Collins reagent is the complex of chromium(VI) oxide with pyridine in dichloromethane. It is used to selectively oxidize primary alcohols to the aldehyde, and will tolerate many other functional groups within the molecule. It can be used as an alternative to the Jones reagent and pyridinium chlorochromate (PCC) when oxidising secondary alcohols to ketones. Moreover, the Collins reagent is especially useful for oxidations of acid sensitive compounds.

This complex is both difficult and dangerous to prepare, as it is very hygroscopic and can inflame during preparation. It is typically used in a sixfold excess in order to complete the reaction. Nowadays, PCC or PDC oxidation have largely supplanted Collins oxidation for these very reasons.

The Grignard reaction is an organometallic chemical reaction in which alkyl- or aryl-magnesium halides (Grignard reagents) act as nucleophiles and attack electrophilic carbon atoms that are present within polar bonds (e.g. in a carbonyl group as in the example shown below) to yield a carbon-carbon bond, thus altering hybridization about the reaction center. The Grignard reaction is an important tool in the formation of carbon-carbon bonds and for the formation of carbon-phosphorus, carbon-tin, carbon-silicon, carbon-boron and other carbon-heteroatom bonds.

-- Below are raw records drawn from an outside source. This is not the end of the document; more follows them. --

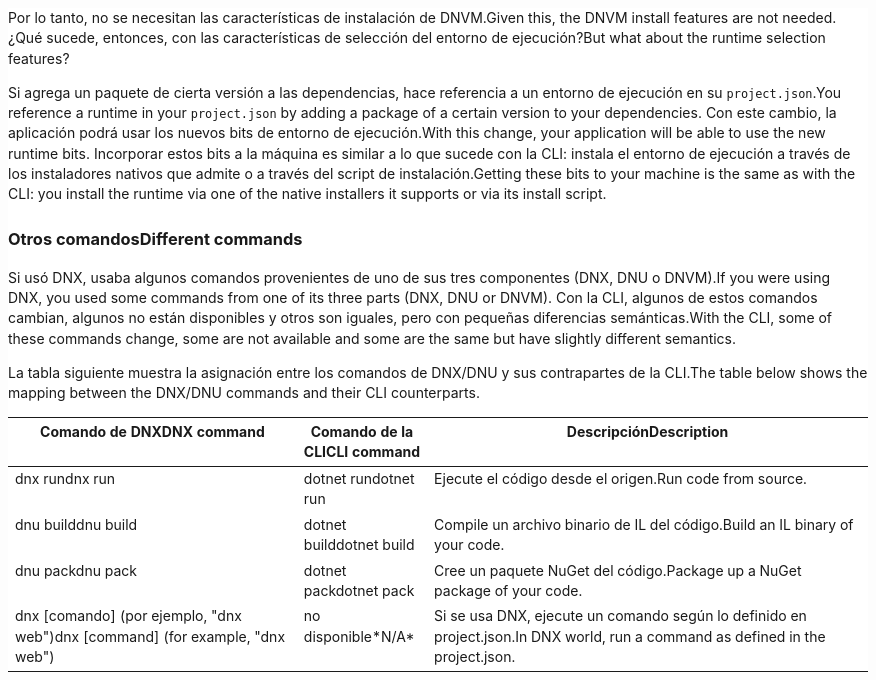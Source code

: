<span data-ttu-id="7d6d9-127">Por lo tanto, no se necesitan las características de instalación de DNVM.</span><span class="sxs-lookup"><span data-stu-id="7d6d9-127">Given this, the DNVM install features are not needed.</span></span> <span data-ttu-id="7d6d9-128">¿Qué sucede, entonces, con las características de selección del entorno de ejecución?</span><span class="sxs-lookup"><span data-stu-id="7d6d9-128">But what about the runtime selection features?</span></span> 

<span data-ttu-id="7d6d9-129">Si agrega un paquete de cierta versión a las dependencias, hace referencia a un entorno de ejecución en su `project.json`.</span><span class="sxs-lookup"><span data-stu-id="7d6d9-129">You reference a runtime in your `project.json` by adding a package of a certain version to your dependencies.</span></span> <span data-ttu-id="7d6d9-130">Con este cambio, la aplicación podrá usar los nuevos bits de entorno de ejecución.</span><span class="sxs-lookup"><span data-stu-id="7d6d9-130">With this change, your application will be able to use the new runtime bits.</span></span> <span data-ttu-id="7d6d9-131">Incorporar estos bits a la máquina es similar a lo que sucede con la CLI: instala el entorno de ejecución a través de los instaladores nativos que admite o a través del script de instalación.</span><span class="sxs-lookup"><span data-stu-id="7d6d9-131">Getting these bits to your machine is the same as with the CLI: you install the runtime via one of the native installers it supports or via its install script.</span></span> 

### <a name="different-commands"></a><span data-ttu-id="7d6d9-132">Otros comandos</span><span class="sxs-lookup"><span data-stu-id="7d6d9-132">Different commands</span></span>
<span data-ttu-id="7d6d9-133">Si usó DNX, usaba algunos comandos provenientes de uno de sus tres componentes (DNX, DNU o DNVM).</span><span class="sxs-lookup"><span data-stu-id="7d6d9-133">If you were using DNX, you used some commands from one of its three parts (DNX, DNU or DNVM).</span></span> <span data-ttu-id="7d6d9-134">Con la CLI, algunos de estos comandos cambian, algunos no están disponibles y otros son iguales, pero con pequeñas diferencias semánticas.</span><span class="sxs-lookup"><span data-stu-id="7d6d9-134">With the CLI, some of these commands change, some are not available and some are the same but have slightly different semantics.</span></span> 

<span data-ttu-id="7d6d9-135">La tabla siguiente muestra la asignación entre los comandos de DNX/DNU y sus contrapartes de la CLI.</span><span class="sxs-lookup"><span data-stu-id="7d6d9-135">The table below shows the mapping between the DNX/DNU commands and their CLI counterparts.</span></span>


| <span data-ttu-id="7d6d9-136">Comando de DNX</span><span class="sxs-lookup"><span data-stu-id="7d6d9-136">DNX command</span></span>                       | <span data-ttu-id="7d6d9-137">Comando de la CLI</span><span class="sxs-lookup"><span data-stu-id="7d6d9-137">CLI command</span></span>       | <span data-ttu-id="7d6d9-138">Descripción</span><span class="sxs-lookup"><span data-stu-id="7d6d9-138">Description</span></span>                                                                                                       |
|--------------------------------   |----------------   |-----------------------------------------------------------------------------------------------------------------  |
| <span data-ttu-id="7d6d9-139">dnx run</span><span class="sxs-lookup"><span data-stu-id="7d6d9-139">dnx run</span></span>                           | <span data-ttu-id="7d6d9-140">dotnet run</span><span class="sxs-lookup"><span data-stu-id="7d6d9-140">dotnet run</span></span>        | <span data-ttu-id="7d6d9-141">Ejecute el código desde el origen.</span><span class="sxs-lookup"><span data-stu-id="7d6d9-141">Run code from source.</span></span>                                                                                             |
| <span data-ttu-id="7d6d9-142">dnu build</span><span class="sxs-lookup"><span data-stu-id="7d6d9-142">dnu build</span></span>                         | <span data-ttu-id="7d6d9-143">dotnet build</span><span class="sxs-lookup"><span data-stu-id="7d6d9-143">dotnet build</span></span>      | <span data-ttu-id="7d6d9-144">Compile un archivo binario de IL del código.</span><span class="sxs-lookup"><span data-stu-id="7d6d9-144">Build an IL binary of your code.</span></span>                                                                                  |
| <span data-ttu-id="7d6d9-145">dnu pack</span><span class="sxs-lookup"><span data-stu-id="7d6d9-145">dnu pack</span></span>                          | <span data-ttu-id="7d6d9-146">dotnet pack</span><span class="sxs-lookup"><span data-stu-id="7d6d9-146">dotnet pack</span></span>       | <span data-ttu-id="7d6d9-147">Cree un paquete NuGet del código.</span><span class="sxs-lookup"><span data-stu-id="7d6d9-147">Package up a NuGet package of your code.</span></span>                                                                          |
| <span data-ttu-id="7d6d9-148">dnx \[comando] (por ejemplo, "dnx web")</span><span class="sxs-lookup"><span data-stu-id="7d6d9-148">dnx \[command] (for example, "dnx web")</span></span>   | <span data-ttu-id="7d6d9-149">no disponible\*</span><span class="sxs-lookup"><span data-stu-id="7d6d9-149">N/A\*</span></span>             | <span data-ttu-id="7d6d9-150">Si se usa DNX, ejecute un comando según lo definido en project.json.</span><span class="sxs-lookup"><span data-stu-id="7d6d9-150">In DNX world, run a command as defined in the project.json.</span></span>                                                       |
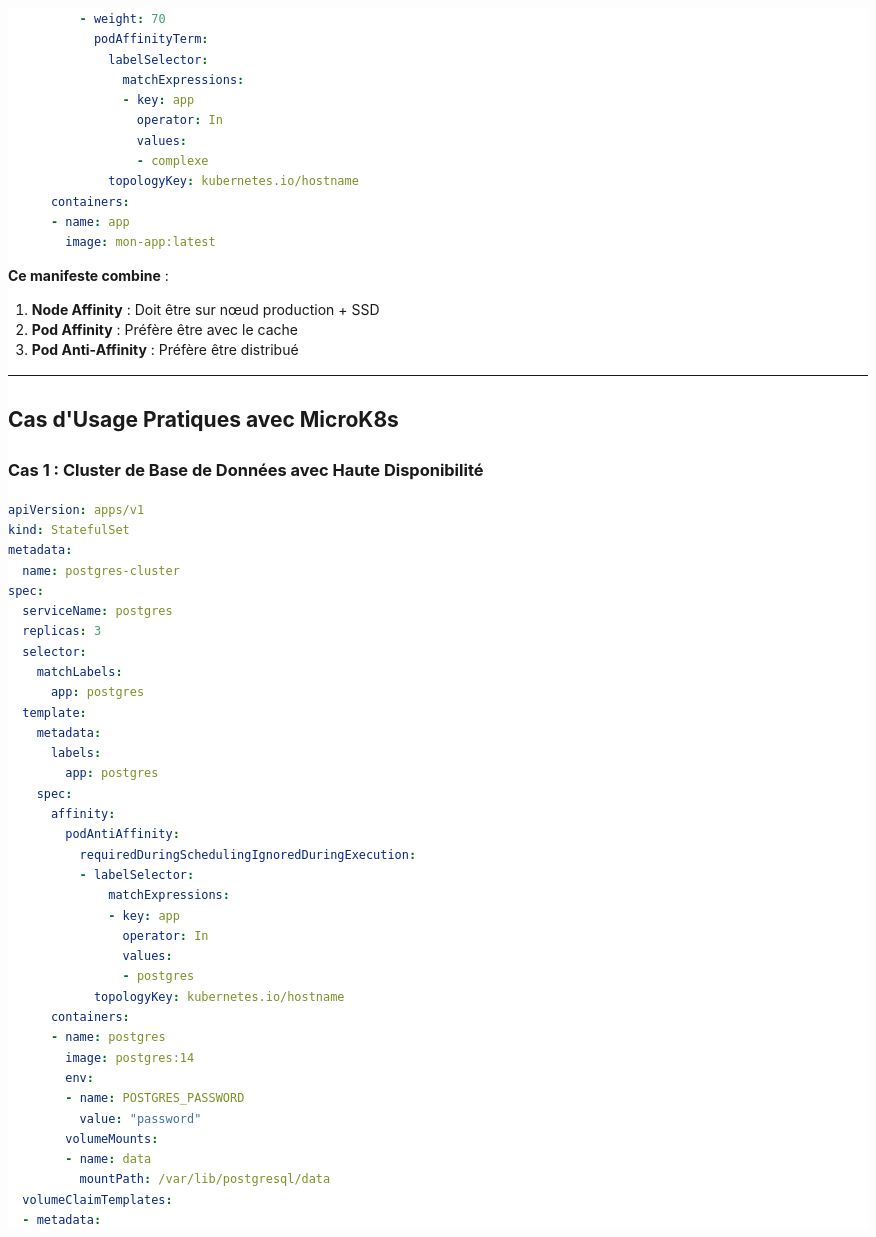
 ```yaml
          - weight: 70
            podAffinityTerm:
              labelSelector:
                matchExpressions:
                - key: app
                  operator: In
                  values:
                  - complexe
              topologyKey: kubernetes.io/hostname
      containers:
      - name: app
        image: mon-app:latest
```

**Ce manifeste combine** :
1. **Node Affinity** : Doit être sur nœud production + SSD
2. **Pod Affinity** : Préfère être avec le cache
3. **Pod Anti-Affinity** : Préfère être distribué

---

## Cas d'Usage Pratiques avec MicroK8s

### Cas 1 : Cluster de Base de Données avec Haute Disponibilité

```yaml
apiVersion: apps/v1
kind: StatefulSet
metadata:
  name: postgres-cluster
spec:
  serviceName: postgres
  replicas: 3
  selector:
    matchLabels:
      app: postgres
  template:
    metadata:
      labels:
        app: postgres
    spec:
      affinity:
        podAntiAffinity:
          requiredDuringSchedulingIgnoredDuringExecution:
          - labelSelector:
              matchExpressions:
              - key: app
                operator: In
                values:
                - postgres
            topologyKey: kubernetes.io/hostname
      containers:
      - name: postgres
        image: postgres:14
        env:
        - name: POSTGRES_PASSWORD
          value: "password"
        volumeMounts:
        - name: data
          mountPath: /var/lib/postgresql/data
  volumeClaimTemplates:
  - metadata:
```
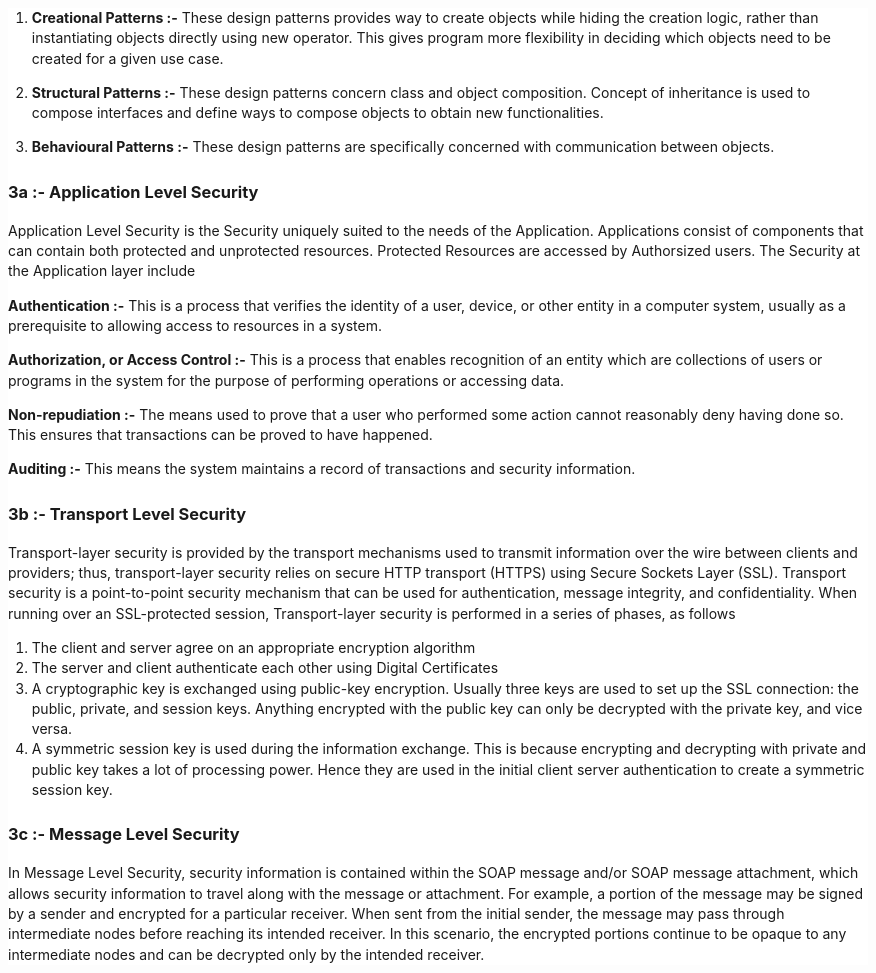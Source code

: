 1. **Creational Patterns :-** These design patterns provides way to create objects while hiding the creation logic, rather than instantiating objects directly using new operator. This gives program more flexibility in deciding which objects need to be created for a given use case.

2. **Structural Patterns :-** These design patterns concern class and object composition. Concept of inheritance is used to compose interfaces and define ways to compose objects to obtain new functionalities.

3. **Behavioural Patterns :-** These design patterns are specifically concerned with communication between objects.

<a name="app_sec"/></a>
### 3a :- Application Level Security

Application Level Security is the Security uniquely suited to the needs of the Application. Applications consist of components that can contain both protected and unprotected resources. Protected Resources are accessed by Authorsized users. The Security at the Application layer include 

**Authentication :-** This is a process that verifies the identity of a user, device, or other entity in a computer system, usually as a prerequisite to allowing access to resources in a system.

**Authorization, or Access Control :-** This is a process that enables recognition of an entity which are collections of users or programs in the system for the purpose of performing operations or accessing data.

**Non-repudiation :-** The means used to prove that a user who performed some action cannot reasonably deny having done so. This ensures that transactions can be proved to have happened.

**Auditing :-** This means the system maintains a record of transactions and security information.

<a name="transport_sec"/></a>
### 3b :- Transport Level Security

Transport-layer security is provided by the transport mechanisms used to transmit information over the wire between clients and providers; thus, transport-layer security relies on secure HTTP transport (HTTPS) using Secure Sockets Layer (SSL). Transport security is a point-to-point security mechanism that can be used for authentication, message integrity, and confidentiality. When running over an SSL-protected session, Transport-layer security is performed in a series of phases, as follows 

1. The client and server agree on an appropriate encryption algorithm
2. The server and client authenticate each other using Digital Certificates 
3. A cryptographic key is exchanged using public-key encryption. Usually three keys are used to set up the SSL connection: the public, private, and session keys. Anything encrypted with the public key can only be decrypted with the private key, and vice versa.
4. A symmetric session key is used during the information exchange. This is because encrypting and decrypting with private and public key takes a lot of processing power. Hence they are used in the initial client server authentication to create a symmetric session key.


<a name="mesg_sec"/></a>
### 3c :- Message Level Security

In Message Level Security, security information is contained within the SOAP message and/or SOAP message attachment, which allows security information to travel along with the message or attachment. For example, a portion of the message may be signed by a sender and encrypted for a particular receiver. When sent from the initial sender, the message may pass through intermediate nodes before reaching its intended receiver. In this scenario, the encrypted portions continue to be opaque to any intermediate nodes and can be decrypted only by the intended receiver.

The disadvantage of Grignard reagents is that they readily react with protic solvents (such as water), or with functional groups with acidic protons, such as alcohols and amines. In fact, atmospheric humidity in the lab can dictate one's success when trying to synthesize a Grignard reagent from magnesium turnings and an alkyl halide. One of many methods used to exclude water from the reaction atmosphere is to flame-dry the reaction vessel to evaporate all moisture, which is then sealed to prevent moisture from returning. However, though the reagents still need to be dry, ultrasound can allow Grignard reagents to form with less stringent regard to the amount of water in the reaction mix by activating the surface of the magnesium such that it consumes any water present.

Fenton's reagent is a solution of hydrogen peroxide and an iron catalyst that is used to oxidize contaminants or waste waters. Fenton's reagent can be used to destroy organic compounds such as trichloroethylene (TCE) and tetrachloroethylene (PCE).